The linked_spawn will allow us to remove the ShipAttachments and Bevy will automatically despawn any AttachedToShip components on our other entities.

To create the relationship we can then spawn this Relationship on other entities.

fn spawn_ship(mut commands: Commands) {
  // Spawn the parent Ship
  let ship = commands.spawn((Ship, Name::new("Ship"))).id();

  // Spawn a GunTurret and attach it to the Ship using the new Relationship
  // component
  commands.spawn((GunTurret, AttachedToShip(ship), Name::new("GunTurret 1")));
  commands.spawn((GunTurret, AttachedToShip(ship), Name::new("GunTurret 2")));
}

This can be shortened by using the related! macro to specify the relationships from the parent entity instead:

fn build_ship(mut commands: Commands) {
  // Spawn a Ship entity
  commands.spawn((
    Ship,
    Name::new("Ship A"),
    related!(ShipAttachments[
      // Attach GunTurrets to the Ship using the relationship
      (GunTurret, Name::new("GunTurret 1")),
      (GunTurret, Name::new("GunTurret 2")),
    ]),
  ));
}

Once we spawned the turrets, because of the AttachedToShip component, Bevy ran some component hooks which added these entities to a ShipAttachments component that was added to our Ship automatically.

Querying relationships

We can now query for those attachments for a specific Ship:

fn log_ship_report(
  ships: Query<(&Name, &ShipAttachments), With<Ship>>,
  turrents: Query<&Name, With<GunTurret>>,
) {
  for (ship_name, attachments) in &ships {
    info!("{} has the following attachments:", ship_name.as_str());

    for &attachment in &attachments.0 {
      if let Ok(child_name) = turrents.get(attachment) {
        info!(" - {}", child_name.as_str());
      }
    }
  }
}

There is a more idiomatic way to parse these relationships with iter_ancestors:

fn iterate_from_turrets_to_ships(
  ships: Query<Entity, With<Ship>>,
  turrets: Query<Entity, With<AttachedToShip>>,
  attachments: Query<&AttachedToShip>,
) {
  for turret in &turrets {
    for attached in attachments.iter_ancestors(turret) {
      let ship = ships.get(attached);

      info!("Turret {:?} is attached to Ship {:?}", turret, ship);
    }
  }
}

To iterate from the other direction we can use iter_descendants

fn iterate_from_ships_to_turrets(
  ships: Query<Entity, With<Ship>>,
  turrets: Query<Entity, With<GunTurret>>,
  ship_attachments: Query<&ShipAttachments>,
) {
  for ship in &ships {
    for attachment in ship_attachments.iter_descendants(ship) {
      let turret_entity = turrets.get(attachment);
      info!("Ship {:?} has Turret {:?}", ship, turret_entity);
    }
  }
}

You must be careful not to use this if your relationships contain loops as this will run infinitely.

Limitations

Currently there are some limitations to relationships that are being worked on.
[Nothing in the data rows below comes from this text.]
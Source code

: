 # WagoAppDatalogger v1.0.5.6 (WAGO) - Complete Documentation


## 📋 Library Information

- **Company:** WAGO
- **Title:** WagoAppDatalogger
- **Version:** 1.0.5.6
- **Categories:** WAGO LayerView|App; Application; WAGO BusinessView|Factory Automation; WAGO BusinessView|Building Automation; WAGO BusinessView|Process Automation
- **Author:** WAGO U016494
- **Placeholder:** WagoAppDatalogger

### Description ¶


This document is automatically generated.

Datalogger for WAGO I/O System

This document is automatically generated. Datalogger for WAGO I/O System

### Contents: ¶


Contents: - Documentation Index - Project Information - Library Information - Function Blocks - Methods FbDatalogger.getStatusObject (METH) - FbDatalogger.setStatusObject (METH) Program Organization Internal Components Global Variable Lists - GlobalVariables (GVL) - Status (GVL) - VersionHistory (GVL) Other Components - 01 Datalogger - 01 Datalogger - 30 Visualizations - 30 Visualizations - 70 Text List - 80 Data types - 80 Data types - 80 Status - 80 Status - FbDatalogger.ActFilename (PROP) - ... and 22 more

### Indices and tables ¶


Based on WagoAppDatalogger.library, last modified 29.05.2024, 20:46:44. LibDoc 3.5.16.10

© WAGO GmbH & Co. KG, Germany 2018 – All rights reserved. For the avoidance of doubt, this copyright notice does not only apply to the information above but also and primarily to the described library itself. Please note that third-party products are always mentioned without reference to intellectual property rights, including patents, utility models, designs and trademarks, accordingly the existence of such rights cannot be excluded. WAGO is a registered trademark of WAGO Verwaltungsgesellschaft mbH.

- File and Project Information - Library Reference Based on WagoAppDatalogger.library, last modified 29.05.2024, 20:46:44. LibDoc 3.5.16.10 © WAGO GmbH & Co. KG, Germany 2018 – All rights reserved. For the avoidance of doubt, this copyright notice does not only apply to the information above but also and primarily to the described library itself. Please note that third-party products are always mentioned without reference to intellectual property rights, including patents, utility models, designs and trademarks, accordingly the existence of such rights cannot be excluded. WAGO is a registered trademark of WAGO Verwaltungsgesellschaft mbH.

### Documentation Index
We don't currently have a native way of representing many-to-many relationships. ChildOf can only point to a single entity.

Relationships are not currently fragmented the same as other component combinations so even if relationships point to different entities they will be in the same archetype.

It is possible to have the components that store the Relationship to have other data if its immutable, but there are currently issues.